Ho riservato il pomeriggio alla visita del Palazzo Fortuny, che fino al 26 novembre ospita la temporanea “Intuition”: secondo la sua presentazione, la mostra intende indagare i modi in cui l’intuizione ha plasmato l’arte in latitudini, culture ed epoche diverse. Il suo allestimento – oltre a consentire di ammirare opere antiche e moderne, collocate le une accanto alle altre secondo accostamenti insoliti e stimolanti – si coniuga perfettamente con gli spazi del palazzo di Mariano Fortuny e offre belle suggestioni (qui qualche immagine). Segnalo infine che al “padrone di casa” il Prado sta dedicando un’esposizione antologica (appena inaugurata) cui il Museo veneziano contribuisce con il prestito di oltre 30 opere: l’esposizione si intitola “Fortuny (1838-1874)“.
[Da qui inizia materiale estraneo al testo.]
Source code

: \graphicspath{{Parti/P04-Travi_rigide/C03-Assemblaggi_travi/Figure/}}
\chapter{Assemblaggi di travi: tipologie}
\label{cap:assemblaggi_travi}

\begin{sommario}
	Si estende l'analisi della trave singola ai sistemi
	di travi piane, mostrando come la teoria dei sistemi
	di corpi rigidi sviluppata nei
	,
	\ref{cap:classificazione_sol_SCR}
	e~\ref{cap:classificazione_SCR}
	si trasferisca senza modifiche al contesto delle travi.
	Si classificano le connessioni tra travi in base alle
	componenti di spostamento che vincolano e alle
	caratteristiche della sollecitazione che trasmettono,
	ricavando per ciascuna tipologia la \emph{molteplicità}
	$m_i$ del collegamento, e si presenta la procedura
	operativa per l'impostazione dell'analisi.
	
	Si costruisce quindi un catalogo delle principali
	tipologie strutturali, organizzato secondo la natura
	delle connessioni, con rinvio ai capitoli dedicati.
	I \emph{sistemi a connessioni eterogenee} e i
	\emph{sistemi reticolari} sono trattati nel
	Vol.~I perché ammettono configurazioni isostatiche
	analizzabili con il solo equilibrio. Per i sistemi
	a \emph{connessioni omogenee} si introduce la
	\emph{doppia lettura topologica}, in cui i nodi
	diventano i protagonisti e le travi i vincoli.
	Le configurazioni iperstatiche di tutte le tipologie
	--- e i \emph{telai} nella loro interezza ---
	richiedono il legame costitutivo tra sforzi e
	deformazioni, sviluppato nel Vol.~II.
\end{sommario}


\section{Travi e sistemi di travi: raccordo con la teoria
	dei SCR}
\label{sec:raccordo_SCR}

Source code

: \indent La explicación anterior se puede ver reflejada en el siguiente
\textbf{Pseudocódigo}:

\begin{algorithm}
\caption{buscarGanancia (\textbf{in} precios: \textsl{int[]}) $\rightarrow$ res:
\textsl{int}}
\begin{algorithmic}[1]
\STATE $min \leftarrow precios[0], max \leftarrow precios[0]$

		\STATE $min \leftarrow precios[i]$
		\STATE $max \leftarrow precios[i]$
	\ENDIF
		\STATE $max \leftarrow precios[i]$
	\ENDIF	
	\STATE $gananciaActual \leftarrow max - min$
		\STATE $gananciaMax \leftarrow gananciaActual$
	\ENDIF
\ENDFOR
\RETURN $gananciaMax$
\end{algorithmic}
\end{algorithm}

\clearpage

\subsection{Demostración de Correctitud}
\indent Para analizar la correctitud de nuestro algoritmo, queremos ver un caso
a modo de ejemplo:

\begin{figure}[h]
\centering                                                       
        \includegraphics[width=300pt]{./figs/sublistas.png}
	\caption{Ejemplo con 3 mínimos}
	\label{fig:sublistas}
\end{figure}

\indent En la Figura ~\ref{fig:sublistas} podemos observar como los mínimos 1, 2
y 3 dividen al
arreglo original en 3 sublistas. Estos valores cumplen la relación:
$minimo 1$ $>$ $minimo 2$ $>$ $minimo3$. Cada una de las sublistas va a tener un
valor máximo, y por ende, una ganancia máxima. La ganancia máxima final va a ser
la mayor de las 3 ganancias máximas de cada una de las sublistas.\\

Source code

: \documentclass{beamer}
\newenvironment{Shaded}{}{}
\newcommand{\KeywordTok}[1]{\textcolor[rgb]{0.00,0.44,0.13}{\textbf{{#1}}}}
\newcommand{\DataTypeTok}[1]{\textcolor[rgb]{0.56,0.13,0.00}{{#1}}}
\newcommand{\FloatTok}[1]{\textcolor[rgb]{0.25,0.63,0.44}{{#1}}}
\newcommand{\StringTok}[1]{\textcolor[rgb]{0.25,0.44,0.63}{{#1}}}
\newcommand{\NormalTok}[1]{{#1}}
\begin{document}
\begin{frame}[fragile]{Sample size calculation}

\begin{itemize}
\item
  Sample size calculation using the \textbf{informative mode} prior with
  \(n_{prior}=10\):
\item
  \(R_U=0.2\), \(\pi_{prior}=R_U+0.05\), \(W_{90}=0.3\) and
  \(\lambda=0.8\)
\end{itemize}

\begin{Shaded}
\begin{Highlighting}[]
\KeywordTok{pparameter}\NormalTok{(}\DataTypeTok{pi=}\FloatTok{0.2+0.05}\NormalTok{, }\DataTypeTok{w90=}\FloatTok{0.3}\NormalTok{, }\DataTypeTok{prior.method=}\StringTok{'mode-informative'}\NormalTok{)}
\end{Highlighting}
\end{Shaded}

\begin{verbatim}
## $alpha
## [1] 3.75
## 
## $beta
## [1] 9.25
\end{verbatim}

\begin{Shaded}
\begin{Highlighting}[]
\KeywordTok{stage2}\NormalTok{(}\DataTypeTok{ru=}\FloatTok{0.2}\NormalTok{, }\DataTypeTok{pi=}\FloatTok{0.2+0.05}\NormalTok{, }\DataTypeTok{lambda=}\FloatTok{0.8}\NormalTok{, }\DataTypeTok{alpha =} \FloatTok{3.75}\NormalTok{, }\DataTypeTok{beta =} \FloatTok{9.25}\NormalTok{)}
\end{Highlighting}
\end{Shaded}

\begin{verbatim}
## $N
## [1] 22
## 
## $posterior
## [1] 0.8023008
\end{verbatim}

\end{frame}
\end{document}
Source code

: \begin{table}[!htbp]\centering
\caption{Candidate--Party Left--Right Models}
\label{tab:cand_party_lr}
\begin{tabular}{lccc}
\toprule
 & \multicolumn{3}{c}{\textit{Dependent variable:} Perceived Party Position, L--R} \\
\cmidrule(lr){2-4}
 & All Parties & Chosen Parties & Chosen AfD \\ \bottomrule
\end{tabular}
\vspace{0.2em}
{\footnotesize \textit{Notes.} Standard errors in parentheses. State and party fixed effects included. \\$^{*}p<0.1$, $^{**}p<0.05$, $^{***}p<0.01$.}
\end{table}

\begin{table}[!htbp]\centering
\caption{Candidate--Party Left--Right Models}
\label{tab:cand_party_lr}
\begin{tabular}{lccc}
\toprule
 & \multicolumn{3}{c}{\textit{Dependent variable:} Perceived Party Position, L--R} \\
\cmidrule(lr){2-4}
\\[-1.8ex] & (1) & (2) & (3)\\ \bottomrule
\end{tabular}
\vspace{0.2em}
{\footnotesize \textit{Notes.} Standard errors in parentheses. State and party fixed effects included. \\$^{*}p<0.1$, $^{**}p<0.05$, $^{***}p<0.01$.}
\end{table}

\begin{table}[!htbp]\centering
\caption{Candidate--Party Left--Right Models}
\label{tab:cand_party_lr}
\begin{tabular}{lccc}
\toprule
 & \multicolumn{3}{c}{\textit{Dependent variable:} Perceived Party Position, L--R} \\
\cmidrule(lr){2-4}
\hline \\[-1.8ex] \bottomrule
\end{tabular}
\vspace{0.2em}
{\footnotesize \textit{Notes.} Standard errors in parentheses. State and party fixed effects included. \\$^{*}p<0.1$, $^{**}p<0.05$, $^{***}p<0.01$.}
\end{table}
Tiziano Vecellio, Madonna di Ca’ Pesaro @ basilicadeifrari.it

Da Palazzo Fortuny vale la pena arrivare fino alla Chiesa di Santa Maria Gloriosa dei Frari – distante pochi minuti – dove oggi è possibile ammirare la pala Pesaro di Tiziano, restituita alla visita da poche settimane al termine di un restauro durato quattro anni. Si tratta di un capolavoro della pittura veneziana che è stata adesso restituita al pieno godimento, nello splendore dei suoi colori. Fra le altre opere esposte ai Frari vi sono il polittico con Madonna, Bambino e Santi di Bellini, la statua di San Giovanni Battista di Donatello (unica sua opera veneziana), i monumenti a Canova, Tiziano, al Doge Nicolò Trion e al Doge Francesco Foscari, l’Assunta di Tiziano. La Basilica presenta inoltre un coro ligneo maestoso, che si erge al centro della navata nella sua collocazione originaria, e la cortina marmorea che lo circonda, ornata con busti in rilievo di Patriarchi e Profeti dell’Antico Testamento.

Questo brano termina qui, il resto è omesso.